Sample mean - 98.24923076923078
Now we can calculate Z-statistic as follows = (sampling distribution mean - sample mean)
                                                / sampling distribution standard deviation
Z statistic - 5.240824698835482


In [42]:
#Useing statsmodels
from statsmodels.stats.weightstats import ztest, ttest_ind
ztest(data, x2=None, value=98.6, alternative='two-sided', usevar='pooled', ddof=1.0)

(-5.4548232923645195, 4.9021570141012155e-08)

As we can see, the probability of true population mean being exactly 98.6 is very low. So we have to reject our hypothesis.
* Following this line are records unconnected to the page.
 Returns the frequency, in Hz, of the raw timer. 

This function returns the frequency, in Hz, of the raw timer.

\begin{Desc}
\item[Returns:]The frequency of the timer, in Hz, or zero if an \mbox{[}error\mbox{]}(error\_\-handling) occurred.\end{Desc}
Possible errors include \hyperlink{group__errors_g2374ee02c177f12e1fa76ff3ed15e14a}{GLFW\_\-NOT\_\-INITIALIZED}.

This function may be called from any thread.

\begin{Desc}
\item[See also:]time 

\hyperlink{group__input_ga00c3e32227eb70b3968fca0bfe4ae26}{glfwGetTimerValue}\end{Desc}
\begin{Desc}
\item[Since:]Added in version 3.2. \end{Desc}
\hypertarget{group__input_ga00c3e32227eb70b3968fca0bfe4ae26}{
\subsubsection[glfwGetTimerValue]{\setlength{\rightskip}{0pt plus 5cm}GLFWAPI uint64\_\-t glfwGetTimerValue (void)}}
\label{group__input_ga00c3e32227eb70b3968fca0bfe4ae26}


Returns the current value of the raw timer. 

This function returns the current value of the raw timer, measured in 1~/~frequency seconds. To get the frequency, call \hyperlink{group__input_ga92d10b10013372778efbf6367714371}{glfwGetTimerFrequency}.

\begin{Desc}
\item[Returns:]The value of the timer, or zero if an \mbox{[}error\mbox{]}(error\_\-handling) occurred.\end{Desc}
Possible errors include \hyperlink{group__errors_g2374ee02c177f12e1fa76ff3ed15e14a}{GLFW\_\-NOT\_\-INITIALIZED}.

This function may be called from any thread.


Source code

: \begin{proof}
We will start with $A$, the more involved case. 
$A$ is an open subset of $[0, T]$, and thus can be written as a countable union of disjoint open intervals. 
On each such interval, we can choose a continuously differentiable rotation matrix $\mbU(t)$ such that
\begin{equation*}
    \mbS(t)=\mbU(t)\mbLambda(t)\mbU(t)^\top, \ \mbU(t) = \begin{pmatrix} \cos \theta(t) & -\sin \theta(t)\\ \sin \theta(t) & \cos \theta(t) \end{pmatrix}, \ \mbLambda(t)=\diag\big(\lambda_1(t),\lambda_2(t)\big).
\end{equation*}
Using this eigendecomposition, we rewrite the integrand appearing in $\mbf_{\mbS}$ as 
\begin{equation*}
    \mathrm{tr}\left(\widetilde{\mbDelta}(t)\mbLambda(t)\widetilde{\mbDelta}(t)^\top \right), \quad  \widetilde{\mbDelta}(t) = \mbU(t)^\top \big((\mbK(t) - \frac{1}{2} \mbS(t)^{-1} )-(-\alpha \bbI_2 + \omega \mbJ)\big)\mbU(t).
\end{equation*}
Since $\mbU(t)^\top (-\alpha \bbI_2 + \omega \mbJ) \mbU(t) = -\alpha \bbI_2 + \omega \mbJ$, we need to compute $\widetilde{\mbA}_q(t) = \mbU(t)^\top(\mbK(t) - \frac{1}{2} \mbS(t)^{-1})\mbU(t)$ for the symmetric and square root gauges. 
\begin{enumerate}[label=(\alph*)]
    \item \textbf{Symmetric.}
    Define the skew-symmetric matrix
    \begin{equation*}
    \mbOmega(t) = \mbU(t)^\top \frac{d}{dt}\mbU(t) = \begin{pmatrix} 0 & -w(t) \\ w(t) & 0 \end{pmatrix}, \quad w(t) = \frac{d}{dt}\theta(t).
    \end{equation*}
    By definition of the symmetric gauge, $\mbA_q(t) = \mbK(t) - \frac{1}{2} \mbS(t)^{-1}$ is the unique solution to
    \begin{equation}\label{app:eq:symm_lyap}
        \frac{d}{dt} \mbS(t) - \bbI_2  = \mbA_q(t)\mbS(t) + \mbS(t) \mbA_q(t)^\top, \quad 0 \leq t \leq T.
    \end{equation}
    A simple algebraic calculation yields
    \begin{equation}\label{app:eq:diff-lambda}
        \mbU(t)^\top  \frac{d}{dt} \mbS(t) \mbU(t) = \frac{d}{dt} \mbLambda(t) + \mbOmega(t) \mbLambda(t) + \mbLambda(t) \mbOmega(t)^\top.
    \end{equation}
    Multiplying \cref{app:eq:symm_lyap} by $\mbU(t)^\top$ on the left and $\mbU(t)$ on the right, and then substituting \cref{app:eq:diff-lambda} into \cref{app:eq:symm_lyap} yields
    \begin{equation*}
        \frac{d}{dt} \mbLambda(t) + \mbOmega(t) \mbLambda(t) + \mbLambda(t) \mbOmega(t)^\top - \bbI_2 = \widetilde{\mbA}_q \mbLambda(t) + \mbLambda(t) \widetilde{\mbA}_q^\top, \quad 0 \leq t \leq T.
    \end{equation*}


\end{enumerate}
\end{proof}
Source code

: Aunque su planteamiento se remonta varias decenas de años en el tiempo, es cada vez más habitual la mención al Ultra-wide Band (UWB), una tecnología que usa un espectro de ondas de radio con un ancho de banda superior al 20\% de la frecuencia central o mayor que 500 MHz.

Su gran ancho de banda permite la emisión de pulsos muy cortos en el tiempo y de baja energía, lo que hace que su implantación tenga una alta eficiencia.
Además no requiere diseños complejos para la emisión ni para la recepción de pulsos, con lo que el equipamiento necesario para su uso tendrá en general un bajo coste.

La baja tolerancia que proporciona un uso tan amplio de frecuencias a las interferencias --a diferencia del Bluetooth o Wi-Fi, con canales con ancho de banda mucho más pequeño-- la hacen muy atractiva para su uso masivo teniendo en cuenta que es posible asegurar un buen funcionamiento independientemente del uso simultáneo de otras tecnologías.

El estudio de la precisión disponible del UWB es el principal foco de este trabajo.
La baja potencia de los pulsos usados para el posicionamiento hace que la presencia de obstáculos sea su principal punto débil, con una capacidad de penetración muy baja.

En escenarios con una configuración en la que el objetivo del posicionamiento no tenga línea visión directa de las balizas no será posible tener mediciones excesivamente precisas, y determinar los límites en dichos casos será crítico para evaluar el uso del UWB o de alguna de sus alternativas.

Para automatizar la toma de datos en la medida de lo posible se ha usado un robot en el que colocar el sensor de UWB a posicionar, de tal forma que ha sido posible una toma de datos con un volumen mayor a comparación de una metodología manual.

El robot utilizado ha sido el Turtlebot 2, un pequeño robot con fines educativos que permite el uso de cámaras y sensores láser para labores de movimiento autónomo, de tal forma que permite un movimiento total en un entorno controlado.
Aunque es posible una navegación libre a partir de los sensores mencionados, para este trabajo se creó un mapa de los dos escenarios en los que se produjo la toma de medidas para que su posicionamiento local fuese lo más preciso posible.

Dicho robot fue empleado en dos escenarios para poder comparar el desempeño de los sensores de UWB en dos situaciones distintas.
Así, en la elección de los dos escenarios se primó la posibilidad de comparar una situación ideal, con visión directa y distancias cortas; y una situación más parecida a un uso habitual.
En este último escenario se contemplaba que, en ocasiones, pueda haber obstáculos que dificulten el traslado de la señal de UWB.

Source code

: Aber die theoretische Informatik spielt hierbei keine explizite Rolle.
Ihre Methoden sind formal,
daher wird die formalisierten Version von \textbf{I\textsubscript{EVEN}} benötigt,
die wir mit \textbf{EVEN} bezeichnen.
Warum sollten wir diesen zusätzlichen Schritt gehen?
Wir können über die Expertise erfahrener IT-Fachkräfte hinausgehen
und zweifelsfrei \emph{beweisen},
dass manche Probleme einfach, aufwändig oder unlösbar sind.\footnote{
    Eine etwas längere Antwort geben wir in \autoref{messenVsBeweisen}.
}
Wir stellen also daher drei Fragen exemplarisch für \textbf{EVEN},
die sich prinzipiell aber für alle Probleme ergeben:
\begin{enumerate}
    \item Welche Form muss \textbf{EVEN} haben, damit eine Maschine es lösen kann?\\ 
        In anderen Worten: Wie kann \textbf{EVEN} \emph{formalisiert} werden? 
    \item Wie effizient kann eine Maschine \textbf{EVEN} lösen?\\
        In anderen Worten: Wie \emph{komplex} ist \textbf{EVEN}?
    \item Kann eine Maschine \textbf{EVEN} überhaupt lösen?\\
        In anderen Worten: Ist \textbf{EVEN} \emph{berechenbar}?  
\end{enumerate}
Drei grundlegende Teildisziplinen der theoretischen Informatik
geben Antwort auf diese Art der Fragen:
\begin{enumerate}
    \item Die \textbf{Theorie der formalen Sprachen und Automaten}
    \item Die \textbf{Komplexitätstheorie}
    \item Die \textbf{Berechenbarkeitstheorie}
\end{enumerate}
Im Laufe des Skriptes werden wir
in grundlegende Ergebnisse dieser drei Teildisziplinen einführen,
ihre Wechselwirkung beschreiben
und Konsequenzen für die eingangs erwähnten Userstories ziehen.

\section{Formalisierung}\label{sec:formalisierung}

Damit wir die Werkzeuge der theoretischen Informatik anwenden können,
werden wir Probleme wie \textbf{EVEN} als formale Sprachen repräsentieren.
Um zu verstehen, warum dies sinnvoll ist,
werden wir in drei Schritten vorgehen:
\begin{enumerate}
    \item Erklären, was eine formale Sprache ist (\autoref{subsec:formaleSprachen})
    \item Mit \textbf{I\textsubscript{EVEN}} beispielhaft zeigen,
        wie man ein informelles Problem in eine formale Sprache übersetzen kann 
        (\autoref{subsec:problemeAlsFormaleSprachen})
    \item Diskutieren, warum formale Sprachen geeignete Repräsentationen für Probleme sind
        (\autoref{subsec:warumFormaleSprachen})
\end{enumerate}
Alternate hypothesis that true population mean is not 98.6, should be preferred.

** Let's try using t-test **

In [52]:
stats.ttest_1samp(data,98.6)

Ttest_1sampResult(statistic=-5.4548232923645195, pvalue=2.4106320415561276e-07)

pvalue, as expected is still very low.

### 4. At what temperature should we consider someone's temperature to be "abnormal"?

*Start by computing the margin of error and confidence interval.*

Assumptions -

1. Sample mean is equal to the true population mean (98.25)
2. Sample standard deviation is equal to the true population standard deviation (0.73)
3. 5% is the threshold for the 'abnormal'

5% corresponds to (approx) Z-value of 1.64. So, the difference betweeen a temperature value and mean is greater than 1.64*standard_deviation, we will consider it as 'abnormal'.

Let's get to the calculations

In [57]:
zintostd = 1.64 * data.std()

lowthreshold = round(data.mean() - zintostd,2)
highthreshold = round(data.mean() + zintostd,2)

print ("The body temperatures lower than {} degree F and higher than {} degree F can be considered as abnormal.".format(lowthreshold,highthreshold))

The body temperatures lower than 97.05 degree F and higher than 99.45 degree F can be considered as abnormal.


### 5. Is there a significant difference between males and females in normal temperature?

We will use 2-sample Z-test for this purpose. We'll also try T-test later.

*Null Hypothesis* - There is no difference between males and females in mean body temperatures

*Alternate Hypothesis* - There is a difference between males and females in mean body temperatures

Threshold = 5%

In [67]:
df.head()
male = df['temperature'][df['gender'] == 'M']
female = df['temperature'][df['gender'] == 'F']

#Z-Test
z = ztest(male,female, value=0, alternative='two-sided', usevar='pooled')
probability = round(z[1]*100,2)
print("The probability value for Z-test - {} %. Hence, we can reject our null hypothesis.".format(probability))

The probability value for Z-test - 2.23 %. Hence, we can reject our null hypothesis.


In [71]:
#T-Test
t = ttest_ind(male,female)
probability = round(z[1]*100,2)
print("The probability value for T-test - {} %. Hence, we can reject our null hypothesis.".format(probability))

The probability value for T-test - 2.23 %. Hence, we can reject our null hypothesis.


As we have rejected the hypothesis that men and women have the same mean body temperature. We cannot possibly define a single true mean temperature for total population, as it will contradict with our most recent hypothesis. We need to define two universal mean body temperatures, one for men and one for women.